Zidan semakin tak mengerti, apa maksud dari perkataan sang papa ini. "Maksudnya?"
"Dia kan yang buat Ali sampai kaya begini? Karena dia Ali jadi seperti ini!" Jelas Eko, kemudian melangkah pergi meninggalkan Zidan yang masih mencerna semua penuturan papanya.
"Pa, tapi papa engga tau kan, kalau...." Zidan terdiam ketika mendapat tamparan dari papanya.
"Diam kamu! Ini urusan saya, jadi jangan ikut campur." Tukas Eko dengan rahang yang mengeras. Kemudian berjalan menuju lift.
Zidan hanya bisa menatap punggung sang papa, sambil terus memegangi bekas tamparan yang masih terasa perih. Pria itu tiba-tiba ingin menyusul papanya, namun langkahnya berbalik karena teringat akan Tias yang masih menunggu di depan ruang ICU.
Zidan pun buru-buru berjalan menghampiri gadis itu. Ia berusaha bersikap seperti biasa.
"Zidan." Panggil Tias cepat ketika melihat tubuh Zidan mendekatinya.
"Iya?"
"Apa kata om Eko? Ali engga apa-apa kan?"
Tak ada jawaban dari Zidan, tampaknya pria itu masih teringat akan semua perkataan sang papa beberapa menit yang lalu.
"Zidan."
"Eh, kenapa?" Ucapannya tersadar. Ia tiba-tiba menjadi kikuk dan bingung bagaimana caranya dia menjelaskan kepada gadis itu.
"Gimana kondisi Ali?" Ulang Tias kedua kalinya.
"Hmmm, kata papa Ali udah sadar."
"Beneran? Jadi gue boleh masuk ke dalam sekarang?" Penjelasan Zidan itu membuat semangat Tias mencul kembali.

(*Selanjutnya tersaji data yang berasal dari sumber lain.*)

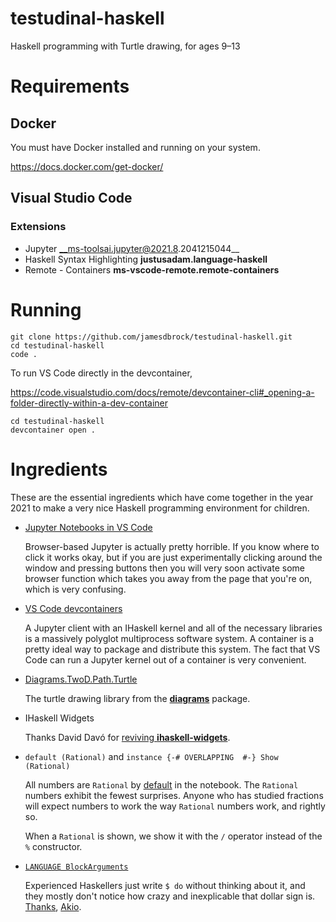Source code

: # testudinal-haskell

Haskell programming with Turtle drawing, for ages 9–13


# Requirements

## Docker

You must have Docker installed and running on your system.

https://docs.docker.com/get-docker/

## Visual Studio Code

### Extensions

* Jupyter __ms-toolsai.jupyter@2021.8.2041215044__
* Haskell Syntax Highlighting __justusadam.language-haskell__
* Remote - Containers __ms-vscode-remote.remote-containers__

# Running

```
git clone https://github.com/jamesdbrock/testudinal-haskell.git
cd testudinal-haskell
code .
```

To run VS Code directly in the devcontainer,

https://code.visualstudio.com/docs/remote/devcontainer-cli#_opening-a-folder-directly-within-a-dev-container

```
cd testudinal-haskell
devcontainer open .
```

# Ingredients

These are the essential ingredients which
have come together in the year 2021 to make a very nice Haskell programming
environment for children.

* [Jupyter Notebooks in VS Code](https://code.visualstudio.com/docs/datascience/jupyter-notebooks)

  Browser-based Jupyter is actually pretty horrible. If you know where to click it works okay,
  but if you are just experimentally clicking around the window and pressing buttons
  then you will very soon activate some browser function which takes you away from the page
  that you're on, which is very confusing.

* [VS Code devcontainers](https://github.com/microsoft/vscode-dev-containers)

  A Jupyter client with an IHaskell kernel and all of the necessary libraries
  is a massively polyglot multiprocess software system. A container is a pretty
  ideal way to package and distribute this system. The fact that VS Code can
  run a Jupyter kernel out of a container is very convenient.

* [Diagrams.TwoD.Path.Turtle](https://hackage.haskell.org/package/diagrams-contrib/docs/Diagrams-TwoD-Path-Turtle.html)

  The turtle drawing library from the
  [__diagrams__](https://archives.haskell.org/projects.haskell.org/diagrams/)
  package.

* IHaskell Widgets

  Thanks David Davó for [reviving __ihaskell-widgets__](https://gsoc21.ddavo.me/).

* `default (Rational)` and `instance {-# OVERLAPPING  #-} Show (Rational)`

  All numbers are `Rational` by
  [default](https://www.haskell.org/tutorial/numbers.html#sect10.4)
  in the notebook. The `Rational` numbers
  exhibit the fewest surprises.
  Anyone who has studied fractions will expect numbers to work the way `Rational`
  numbers work, and rightly so.

  When a `Rational` is shown, we show it with the `/` operator instead of the
  `%` constructor.

* [`LANGUAGE BlockArguments`](https://downloads.haskell.org/~ghc/latest/docs/html/users_guide/exts/block_arguments.html)

  Experienced Haskellers just write `$ do` without thinking about it, and
  they mostly don't notice how crazy and inexplicable that dollar sign is.
  [Thanks](https://gitlab.haskell.org/ghc/ghc/-/issues/10843),
  [Akio](https://ghc-proposals.readthedocs.io/en/latest/proposals/0090-block-arguments.html).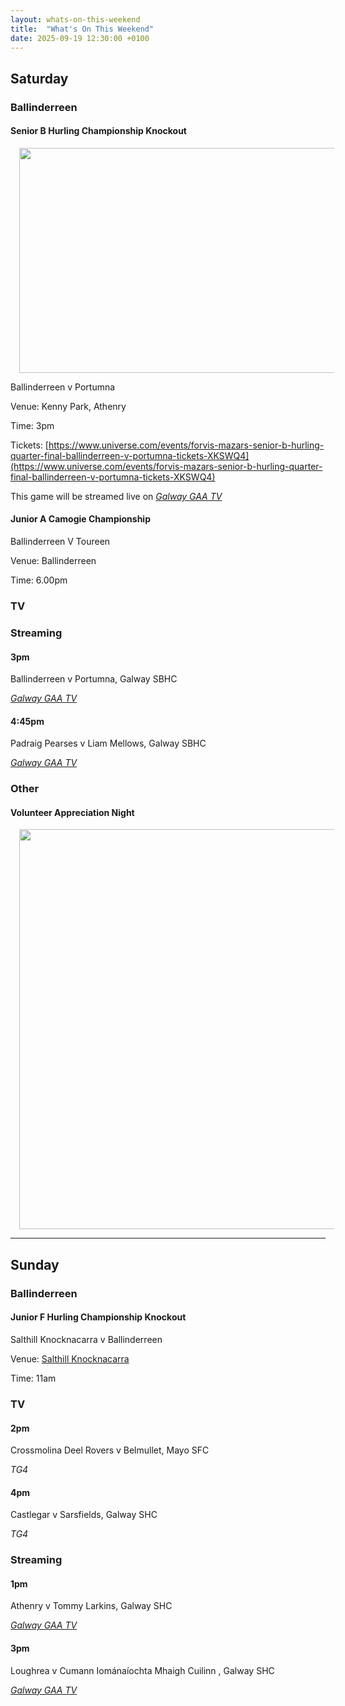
 ```yaml
---
layout: whats-on-this-weekend
title:  "What's On This Weekend"
date: 2025-09-19 12:30:00 +0100
---
```


## Saturday

### Ballinderreen

#### Senior B Hurling Championship Knockout

<a href="https://blogger.googleusercontent.com/img/b/R29vZ2xl/AVvXsEjdCy0ZKAcvWq46vrCJxOAx8FRubxRDz9ce7XnOzrsGTv7Hg6qzJF_lhX2jedXapM9f-geKP5nfdvtzluAL-QhehKnHgVCeKVYpGGu2cdOzQvLPN_MX86WXGALNKlQZoTdw0htzAVisB4kJsHBfdbISE_nd4L-UC5YIFLAemXCvpq_HrVA6crWWuNI9z_KC/s1600/asset-preview-l2YeWIn86sxHBd1H.png" style="margin-left: 1em; margin-right: 1em;"><img border="0" data-original-height="900" data-original-width="1600" height="360" src="https://blogger.googleusercontent.com/img/b/R29vZ2xl/AVvXsEjdCy0ZKAcvWq46vrCJxOAx8FRubxRDz9ce7XnOzrsGTv7Hg6qzJF_lhX2jedXapM9f-geKP5nfdvtzluAL-QhehKnHgVCeKVYpGGu2cdOzQvLPN_MX86WXGALNKlQZoTdw0htzAVisB4kJsHBfdbISE_nd4L-UC5YIFLAemXCvpq_HrVA6crWWuNI9z_KC/w640-h360/asset-preview-l2YeWIn86sxHBd1H.png" width="640" /></a>

Ballinderreen v Portumna

Venue: Kenny Park, Athenry

Time: 3pm

Tickets: [https://www.universe.com/events/forvis-mazars-senior-b-hurling-quarter-final-ballinderreen-v-portumna-tickets-XKSWQ4](https://www.universe.com/events/forvis-mazars-senior-b-hurling-quarter-final-ballinderreen-v-portumna-tickets-XKSWQ4)

This game will be streamed live on [*Galway GAA TV*](https://page.inplayer.com/galwaygaatv/item.html?id=5055948)

#### Junior A Camogie Championship

Ballinderreen V Toureen

Venue: Ballinderreen

Time: 6.00pm

### TV

### Streaming

#### 3pm

Ballinderreen v Portumna, Galway SBHC

[*Galway GAA TV*](https://page.inplayer.com/galwaygaatv/item.html?id=5055948)

#### 4:45pm

Padraig Pearses v Liam Mellows, Galway SBHC

[*Galway GAA TV*](https://page.inplayer.com/galwaygaatv/item.html?id=5055947)

### Other

#### Volunteer Appreciation Night

<a href="https://blogger.googleusercontent.com/img/b/R29vZ2xl/AVvXsEiZulrsS1RDMcjxF22cNcylJxVllWhh4C3bdJymePxKk71z0grPBZatjWJ0jiPhSZ7cicR1lxjd5f4LXLvOelOIqXMZvqPAcrWfStRyT6VepR7F7Eutt7y-v9MjbPKyLe0YYYerR3IQlqn1_mFhxSmMNSqHglX9cNItHRLwevBmQAnhKbfYZLX_wgg559il/s1350/appreciation.jpg" style="margin-left: 1em; margin-right: 1em;"><img border="0" data-original-height="1350" data-original-width="1080" height="640" src="https://blogger.googleusercontent.com/img/b/R29vZ2xl/AVvXsEiZulrsS1RDMcjxF22cNcylJxVllWhh4C3bdJymePxKk71z0grPBZatjWJ0jiPhSZ7cicR1lxjd5f4LXLvOelOIqXMZvqPAcrWfStRyT6VepR7F7Eutt7y-v9MjbPKyLe0YYYerR3IQlqn1_mFhxSmMNSqHglX9cNItHRLwevBmQAnhKbfYZLX_wgg559il/w512-h640/appreciation.jpg" width="512" /></a>

---

## Sunday

### Ballinderreen

#### Junior F Hurling Championship Knockout

Salthill Knocknacarra v Ballinderreen

Venue: [Salthill Knocknacarra](https://www.google.com/maps?cid=8950135562625538441&source=mc)

Time: 11am

### TV

#### 2pm

Crossmolina Deel Rovers v Belmullet, Mayo SFC

*TG4*

#### 4pm

Castlegar v Sarsfields, Galway SHC

*TG4*

### Streaming

#### 1pm

Athenry v Tommy Larkins, Galway SHC

[*Galway GAA TV*](https://page.inplayer.com/galwaygaatv/item.html?id=5055946)

#### 3pm

Loughrea v Cumann Iománaíochta Mhaigh Cuilinn , Galway SHC

[*Galway GAA TV*](https://page.inplayer.com/galwaygaatv/item.html?id=5055944)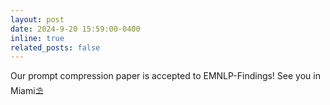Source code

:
 ```yaml
---
layout: post
date: 2024-9-20 15:59:00-0400
inline: true
related_posts: false
---
```


Our prompt compression paper is accepted to EMNLP-Findings! See you in Miami⛱️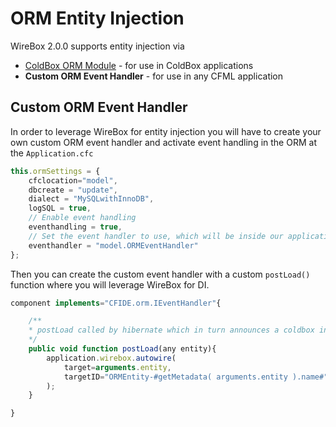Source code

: # ORM Entity Injection

WireBox 2.0.0 supports entity injection via

* [ColdBox ORM Module](https://github.com/coldbox/cbox-cborm) - for use in ColdBox applications
* **Custom ORM Event Handler** - for use in any CFML application

## Custom ORM Event Handler

In order to leverage WireBox for entity injection you will have to create your own custom ORM event handler and activate event handling in the ORM at the `Application.cfc`

```javascript
this.ormSettings = {
    cfclocation="model",
    dbcreate = "update",
    dialect = "MySQLwithInnoDB",
    logSQL = true,
    // Enable event handling
    eventhandling = true,
    // Set the event handler to use, which will be inside our application or the default wirebox one
    eventhandler = "model.ORMEventHandler"
};
```

Then you can create the custom event handler with a custom `postLoad()` function where you will leverage WireBox for DI.

```javascript
component implements="CFIDE.orm.IEventHandler"{

    /**
    * postLoad called by hibernate which in turn announces a coldbox interception: ORMPostLoad
    */
    public void function postLoad(any entity){
        application.wirebox.autowire( 
            target=arguments.entity, 
            targetID="ORMEntity-#getMetadata( arguments.entity ).name#" 
        );
    }

}
```
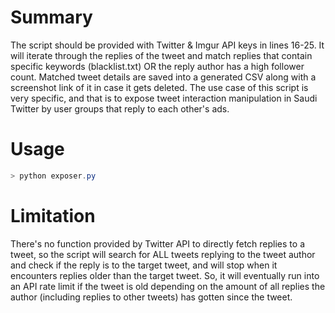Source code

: # Summary
The script should be provided with Twitter & Imgur API keys in lines 16-25.
It will iterate through the replies of the tweet and match replies that contain specific keywords (blacklist.txt) OR the reply author has a high follower count.
Matched tweet details are saved into a generated CSV along with a screenshot link of it in case it gets deleted.
The use case of this script is very specific, and that is to expose tweet interaction manipulation in Saudi Twitter by user groups that reply to each other's ads.
# Usage
```powershell
> python exposer.py
```
# Limitation
There's no function provided by Twitter API to directly fetch replies to a tweet, so the script will search for ALL tweets replying to the tweet author and check if the reply is to the target tweet, and will stop when it encounters replies older than the target tweet. So, it will eventually run into an API rate limit if the tweet is old depending on the amount of all replies the author (including replies to other tweets) has gotten since the tweet.

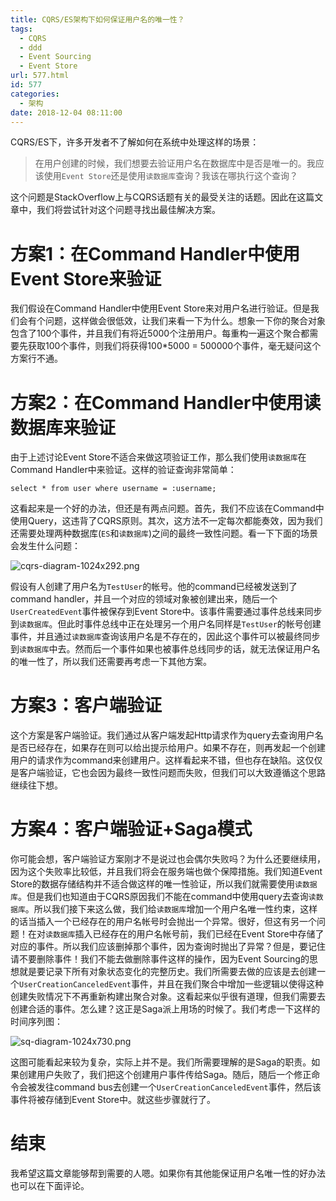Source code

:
 ```yaml
---
title: CQRS/ES架构下如何保证用户名的唯一性？
tags:
  - CQRS
  - ddd
  - Event Sourcing
  - Event Store
url: 577.html
id: 577
categories:
  - 架构
date: 2018-12-04 08:11:00
---
```


<!--markdown-->CQRS/ES下，许多开发者不了解如何在系统中处理这样的场景：

> 在用户创建的时候，我们想要去验证用户名在数据库中是否是唯一的。我应该使用`Event Store`还是使用`读数据库`查询？我该在哪执行这个查询？

这个问题是StackOverflow上与CQRS话题有关的最受关注的话题。因此在这篇文章中，我们将尝试针对这个问题寻找出最佳解决方案。

方案1：在Command Handler中使用Event Store来验证
=====================================

我们假设在Command Handler中使用Event Store来对用户名进行验证。但是我们会有个问题，这样做会很低效，让我们来看一下为什么。想象一下你的聚合对象包含了100个事件，并且我们有将近5000个注册用户。每重构一遍这个聚合都需要先获取100个事件，则我们将获得100*5000 = 500000个事件，毫无疑问这个方案行不通。

方案2：在Command Handler中使用读数据库来验证
==============================

由于上述讨论Event Store不适合来做这项验证工作，那么我们使用`读数据库`在Command Handler中来验证。这样的验证查询非常简单：

    select * from user where username = :username;

这看起来是一个好的办法，但还是有两点问题。首先，我们不应该在Command中使用Query，这违背了CQRS原则。其次，这方法不一定每次都能奏效，因为我们还需要处理两种数据库(`ES`和`读数据库`)之间的最终一致性问题。看一下下面的场景会发生什么问题：

![cqrs-diagram-1024x292.png](http://storage.veitor.net/2018/12/2253085505.png "cqrs-diagram-1024x292.png")

假设有人创建了用户名为`TestUser`的帐号。他的command已经被发送到了command handler，并且一个对应的领域对象被创建出来，随后一个`UserCreatedEvent`事件被保存到Event Store中。该事件需要通过事件总线来同步到`读数据库`。但此时事件总线中正在处理另一个用户名同样是`TestUser`的帐号创建事件，并且通过`读数据库`查询该用户名是不存在的，因此这个事件可以被最终同步到`读数据库`中去。然而后一个事件如果也被事件总线同步的话，就无法保证用户名的唯一性了，所以我们还需要再考虑一下其他方案。

方案3：客户端验证
=========

这个方案是客户端验证。我们通过从客户端发起Http请求作为query去查询用户名是否已经存在，如果存在则可以给出提示给用户。如果不存在，则再发起一个创建用户的请求作为command来创建用户。这样看起来不错，但也存在缺陷。这仅仅是客户端验证，它也会因为最终一致性问题而失败，但我们可以大致遵循这个思路继续往下想。

方案4：客户端验证+Saga模式
================

你可能会想，客户端验证方案刚才不是说过也会偶尔失败吗？为什么还要继续用，因为这个失败率比较低，并且我们将会在服务端也做个保障措施。我们知道Event Store的数据存储结构并不适合做这样的唯一性验证，所以我们就需要使用`读数据库`。但是我们也知道由于CQRS原因我们不能在command中使用query去查询`读数据库`。所以我们接下来这么做，我们给`读数据库`增加一个用户名唯一性约束，这样的话当插入一个已经存在的用户名帐号时会抛出一个异常。很好，但这有另一个问题！在对`读数据库`插入已经存在的用户名帐号前，我们已经在Event Store中存储了对应的事件。所以我们应该删掉那个事件，因为查询时抛出了异常？但是，要记住请不要删除事件！我们不能去做删除事件这样的操作，因为Event Sourcing的思想就是要记录下所有对象状态变化的完整历史。我们所需要去做的应该是去创建一个`UserCreationCanceledEvent`事件，并且在我们聚合中增加一些逻辑以使得这种创建失败情况下不再重新构建出聚合对象。这看起来似乎很有道理，但我们需要去创建合适的事件。怎么建？这正是Saga派上用场的时候了。我们考虑一下这样的时间序列图：

![sq-diagram-1024x730.png](http://storage.veitor.net/2018/12/4201905302.png "sq-diagram-1024x730.png")

这图可能看起来较为复杂，实际上并不是。我们所需要理解的是Saga的职责。如果创建用户失败了，我们把这个创建用户事件传给Saga。随后，随后一个修正命令会被发往command bus去创建一个`UserCreationCanceledEvent`事件，然后该事件将被存储到Event Store中。就这些步骤就行了。

结束
==

我希望这篇文章能够帮到需要的人嗯。如果你有其他能保证用户名唯一性的好办法也可以在下面评论。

"Eh tapi sekarang dia lagi istirahat, engga boleh di ganggu dulu." Zidan lagi-lagi terpaksa berbohong akan hal ini. Karena jika ia berkata jujur pasti akan membuat Tias menjadi sangat sedih. Dan Zidan tak suka melihat sahabatnya itu menjadi murung apa lagi sampai meneteskan air mata.
"Yah, jadi kapan gue boleh ketemu?" Senyum di wajah Tias hilang seketika.
"Nanti kalau udah bangun gue kasih tau, sekarang lo istirahat juga ya? Kan kondisi lo sendiri belum pulih sepenuhnya."
KAMU SEDANG MEMBACA
My Trip My Future ✓ [REVISI]
JugendliteraturBukan sebuah cerita cinta antara sang bad boy dengan nerd girl, ini adalah kisah seorang gadis yang kehilangan hidupnya sejak ia di tinggal oleh seseorang, sampai pada akhirnya gadis ini pun bertemu dengan pria yang dapat mengembalikan kehidupannya...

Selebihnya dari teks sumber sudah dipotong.